Problem details
Find the lines holding the string "Adobe" in the data, then copy all of them.
►
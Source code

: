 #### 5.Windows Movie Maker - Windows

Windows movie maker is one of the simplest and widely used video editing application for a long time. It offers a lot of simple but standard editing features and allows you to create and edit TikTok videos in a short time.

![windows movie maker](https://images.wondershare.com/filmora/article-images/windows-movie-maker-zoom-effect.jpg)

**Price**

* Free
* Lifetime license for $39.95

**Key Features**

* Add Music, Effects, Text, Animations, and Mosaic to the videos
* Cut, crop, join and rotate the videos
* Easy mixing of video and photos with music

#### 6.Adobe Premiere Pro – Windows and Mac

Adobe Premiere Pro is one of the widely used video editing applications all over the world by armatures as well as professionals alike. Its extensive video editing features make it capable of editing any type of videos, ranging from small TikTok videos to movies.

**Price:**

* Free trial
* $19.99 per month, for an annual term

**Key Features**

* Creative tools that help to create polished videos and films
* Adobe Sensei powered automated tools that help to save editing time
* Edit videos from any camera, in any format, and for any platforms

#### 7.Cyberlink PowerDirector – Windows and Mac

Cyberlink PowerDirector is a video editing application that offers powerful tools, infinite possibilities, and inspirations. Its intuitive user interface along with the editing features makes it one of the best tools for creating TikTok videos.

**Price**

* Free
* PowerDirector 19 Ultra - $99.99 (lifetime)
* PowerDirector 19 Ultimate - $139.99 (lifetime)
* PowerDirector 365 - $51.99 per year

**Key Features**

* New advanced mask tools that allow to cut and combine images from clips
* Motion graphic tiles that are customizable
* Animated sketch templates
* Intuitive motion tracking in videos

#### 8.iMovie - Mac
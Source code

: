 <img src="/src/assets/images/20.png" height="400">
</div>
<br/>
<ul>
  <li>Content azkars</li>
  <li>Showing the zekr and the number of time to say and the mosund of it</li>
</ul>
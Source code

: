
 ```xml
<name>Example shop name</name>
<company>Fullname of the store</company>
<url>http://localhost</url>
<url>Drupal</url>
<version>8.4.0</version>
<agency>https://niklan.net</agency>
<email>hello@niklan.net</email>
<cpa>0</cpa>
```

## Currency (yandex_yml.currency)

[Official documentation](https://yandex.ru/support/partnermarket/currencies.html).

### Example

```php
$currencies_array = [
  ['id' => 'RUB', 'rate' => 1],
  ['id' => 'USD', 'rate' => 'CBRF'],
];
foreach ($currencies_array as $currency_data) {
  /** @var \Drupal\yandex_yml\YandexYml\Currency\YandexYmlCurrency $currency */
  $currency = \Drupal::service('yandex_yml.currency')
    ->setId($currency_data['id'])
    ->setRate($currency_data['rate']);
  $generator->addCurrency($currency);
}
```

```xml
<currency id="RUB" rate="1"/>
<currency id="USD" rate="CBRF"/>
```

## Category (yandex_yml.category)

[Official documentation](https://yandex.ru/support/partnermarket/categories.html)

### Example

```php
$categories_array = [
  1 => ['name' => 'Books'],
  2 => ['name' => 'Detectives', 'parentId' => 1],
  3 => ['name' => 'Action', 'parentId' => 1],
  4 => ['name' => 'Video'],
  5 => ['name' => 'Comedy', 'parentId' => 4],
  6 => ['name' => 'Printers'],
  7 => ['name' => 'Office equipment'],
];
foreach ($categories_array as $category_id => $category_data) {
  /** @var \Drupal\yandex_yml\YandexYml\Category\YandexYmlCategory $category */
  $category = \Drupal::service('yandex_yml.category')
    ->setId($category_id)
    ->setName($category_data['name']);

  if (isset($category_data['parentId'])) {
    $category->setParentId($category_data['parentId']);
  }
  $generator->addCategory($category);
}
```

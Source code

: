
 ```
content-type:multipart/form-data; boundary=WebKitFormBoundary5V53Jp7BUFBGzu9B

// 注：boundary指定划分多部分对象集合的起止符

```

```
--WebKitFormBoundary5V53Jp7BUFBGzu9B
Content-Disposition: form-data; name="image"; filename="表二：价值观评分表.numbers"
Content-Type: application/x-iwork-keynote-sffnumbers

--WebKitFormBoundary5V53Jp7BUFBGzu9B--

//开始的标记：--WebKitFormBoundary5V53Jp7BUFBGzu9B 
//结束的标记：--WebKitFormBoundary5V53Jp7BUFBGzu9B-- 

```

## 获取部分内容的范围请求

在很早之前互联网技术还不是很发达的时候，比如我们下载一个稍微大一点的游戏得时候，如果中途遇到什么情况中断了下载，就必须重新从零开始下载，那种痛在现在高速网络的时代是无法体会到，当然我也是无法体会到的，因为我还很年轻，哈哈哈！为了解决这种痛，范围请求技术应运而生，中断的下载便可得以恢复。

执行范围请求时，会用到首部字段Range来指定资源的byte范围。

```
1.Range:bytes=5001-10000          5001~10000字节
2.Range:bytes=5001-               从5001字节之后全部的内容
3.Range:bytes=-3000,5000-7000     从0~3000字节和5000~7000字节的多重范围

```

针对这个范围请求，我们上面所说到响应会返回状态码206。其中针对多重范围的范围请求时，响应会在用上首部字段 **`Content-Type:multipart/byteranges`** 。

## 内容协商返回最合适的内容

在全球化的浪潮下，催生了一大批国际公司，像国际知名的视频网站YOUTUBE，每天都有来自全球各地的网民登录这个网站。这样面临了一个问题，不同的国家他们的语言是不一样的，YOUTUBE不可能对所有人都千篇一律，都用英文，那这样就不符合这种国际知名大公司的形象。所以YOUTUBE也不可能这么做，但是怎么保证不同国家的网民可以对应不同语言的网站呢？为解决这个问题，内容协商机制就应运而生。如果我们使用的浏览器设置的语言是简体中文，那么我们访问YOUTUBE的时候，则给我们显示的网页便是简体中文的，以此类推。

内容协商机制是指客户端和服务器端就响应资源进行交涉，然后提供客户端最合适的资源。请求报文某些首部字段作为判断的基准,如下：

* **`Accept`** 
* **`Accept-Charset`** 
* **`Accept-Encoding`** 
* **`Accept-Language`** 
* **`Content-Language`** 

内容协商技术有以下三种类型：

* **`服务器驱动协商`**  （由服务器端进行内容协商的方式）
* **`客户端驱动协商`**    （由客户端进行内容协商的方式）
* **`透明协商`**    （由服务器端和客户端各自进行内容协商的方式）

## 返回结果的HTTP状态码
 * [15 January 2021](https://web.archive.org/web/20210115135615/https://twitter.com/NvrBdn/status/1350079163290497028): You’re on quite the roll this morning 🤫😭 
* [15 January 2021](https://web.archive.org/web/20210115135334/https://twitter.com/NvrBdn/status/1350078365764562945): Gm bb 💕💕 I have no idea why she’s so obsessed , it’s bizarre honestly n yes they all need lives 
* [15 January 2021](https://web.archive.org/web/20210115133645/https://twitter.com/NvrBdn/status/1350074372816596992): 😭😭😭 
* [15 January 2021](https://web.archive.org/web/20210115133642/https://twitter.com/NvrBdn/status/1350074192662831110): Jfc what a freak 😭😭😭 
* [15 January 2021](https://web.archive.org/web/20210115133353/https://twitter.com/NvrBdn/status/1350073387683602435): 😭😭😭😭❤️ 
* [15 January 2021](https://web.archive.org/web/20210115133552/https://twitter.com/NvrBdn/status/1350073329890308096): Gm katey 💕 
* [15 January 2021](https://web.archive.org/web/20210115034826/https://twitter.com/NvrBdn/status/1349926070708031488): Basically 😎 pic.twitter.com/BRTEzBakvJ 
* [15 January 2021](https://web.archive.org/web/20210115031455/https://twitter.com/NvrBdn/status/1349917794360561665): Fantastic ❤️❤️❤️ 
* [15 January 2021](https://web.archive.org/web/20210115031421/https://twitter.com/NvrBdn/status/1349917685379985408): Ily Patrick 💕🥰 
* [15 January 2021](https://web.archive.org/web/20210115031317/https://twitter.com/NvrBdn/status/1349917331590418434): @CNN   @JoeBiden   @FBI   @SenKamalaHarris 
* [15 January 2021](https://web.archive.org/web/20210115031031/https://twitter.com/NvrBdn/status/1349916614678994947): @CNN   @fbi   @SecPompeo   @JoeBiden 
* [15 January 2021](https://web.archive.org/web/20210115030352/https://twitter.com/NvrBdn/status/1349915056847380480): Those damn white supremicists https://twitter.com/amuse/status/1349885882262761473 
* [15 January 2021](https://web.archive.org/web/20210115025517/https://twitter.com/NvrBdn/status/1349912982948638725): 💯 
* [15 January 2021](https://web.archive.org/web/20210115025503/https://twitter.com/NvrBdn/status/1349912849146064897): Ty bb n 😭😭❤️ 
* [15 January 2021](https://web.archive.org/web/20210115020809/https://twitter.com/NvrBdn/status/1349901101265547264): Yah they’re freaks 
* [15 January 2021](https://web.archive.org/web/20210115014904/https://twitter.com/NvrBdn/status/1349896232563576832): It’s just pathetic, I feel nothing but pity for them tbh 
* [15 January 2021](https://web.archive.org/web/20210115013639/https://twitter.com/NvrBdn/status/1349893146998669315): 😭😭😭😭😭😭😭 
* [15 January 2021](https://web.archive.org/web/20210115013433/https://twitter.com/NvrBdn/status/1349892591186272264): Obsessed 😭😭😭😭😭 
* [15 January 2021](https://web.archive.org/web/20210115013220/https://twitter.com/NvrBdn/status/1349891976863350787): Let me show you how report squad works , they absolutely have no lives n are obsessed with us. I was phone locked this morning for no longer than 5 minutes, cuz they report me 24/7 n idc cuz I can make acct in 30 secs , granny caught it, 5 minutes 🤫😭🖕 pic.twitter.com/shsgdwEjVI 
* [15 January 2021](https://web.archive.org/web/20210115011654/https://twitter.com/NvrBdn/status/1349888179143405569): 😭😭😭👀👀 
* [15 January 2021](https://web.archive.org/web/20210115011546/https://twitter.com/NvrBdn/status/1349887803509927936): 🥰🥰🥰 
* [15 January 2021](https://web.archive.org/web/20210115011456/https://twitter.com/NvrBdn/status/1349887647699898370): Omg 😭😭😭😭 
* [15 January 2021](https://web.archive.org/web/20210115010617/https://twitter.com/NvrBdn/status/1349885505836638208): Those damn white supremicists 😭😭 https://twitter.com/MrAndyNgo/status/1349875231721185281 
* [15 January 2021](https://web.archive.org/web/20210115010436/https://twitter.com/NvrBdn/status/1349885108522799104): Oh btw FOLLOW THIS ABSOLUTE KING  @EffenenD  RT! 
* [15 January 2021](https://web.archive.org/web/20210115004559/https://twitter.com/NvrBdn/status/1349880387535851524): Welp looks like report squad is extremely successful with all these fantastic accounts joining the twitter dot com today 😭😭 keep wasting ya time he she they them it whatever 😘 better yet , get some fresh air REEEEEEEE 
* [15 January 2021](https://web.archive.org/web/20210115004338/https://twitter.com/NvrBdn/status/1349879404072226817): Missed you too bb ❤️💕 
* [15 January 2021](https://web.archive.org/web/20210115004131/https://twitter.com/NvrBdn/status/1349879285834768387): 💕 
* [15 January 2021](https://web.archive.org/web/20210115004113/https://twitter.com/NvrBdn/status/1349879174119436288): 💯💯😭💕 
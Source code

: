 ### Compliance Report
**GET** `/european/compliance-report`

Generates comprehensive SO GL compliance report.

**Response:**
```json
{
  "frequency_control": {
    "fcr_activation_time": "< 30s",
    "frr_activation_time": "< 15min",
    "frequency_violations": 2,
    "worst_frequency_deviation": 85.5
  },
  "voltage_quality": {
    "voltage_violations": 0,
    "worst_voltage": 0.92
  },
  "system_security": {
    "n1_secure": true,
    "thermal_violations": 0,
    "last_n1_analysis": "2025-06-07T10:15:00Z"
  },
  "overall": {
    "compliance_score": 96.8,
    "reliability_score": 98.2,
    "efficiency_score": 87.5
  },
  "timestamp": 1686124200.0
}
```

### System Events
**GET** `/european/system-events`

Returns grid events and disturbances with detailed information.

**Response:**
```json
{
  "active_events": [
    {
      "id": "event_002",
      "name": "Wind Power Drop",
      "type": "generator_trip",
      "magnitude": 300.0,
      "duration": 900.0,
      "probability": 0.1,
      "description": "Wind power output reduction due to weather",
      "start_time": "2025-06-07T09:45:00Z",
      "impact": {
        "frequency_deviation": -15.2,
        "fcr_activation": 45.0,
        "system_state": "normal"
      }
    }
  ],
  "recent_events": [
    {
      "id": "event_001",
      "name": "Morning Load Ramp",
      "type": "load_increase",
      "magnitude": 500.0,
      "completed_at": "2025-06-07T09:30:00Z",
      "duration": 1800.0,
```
◄
Answer box
#### 6.Adobe Premiere Pro – Windows and Mac
Adobe Premiere Pro is one of the widely used video editing applications all over the world by armatures as well as professionals alike. Its extensive video editing features make it capable of editing any type of videos, ranging from small TikTok videos to movies.
* Adobe Sensei powered automated tools that help to save editing time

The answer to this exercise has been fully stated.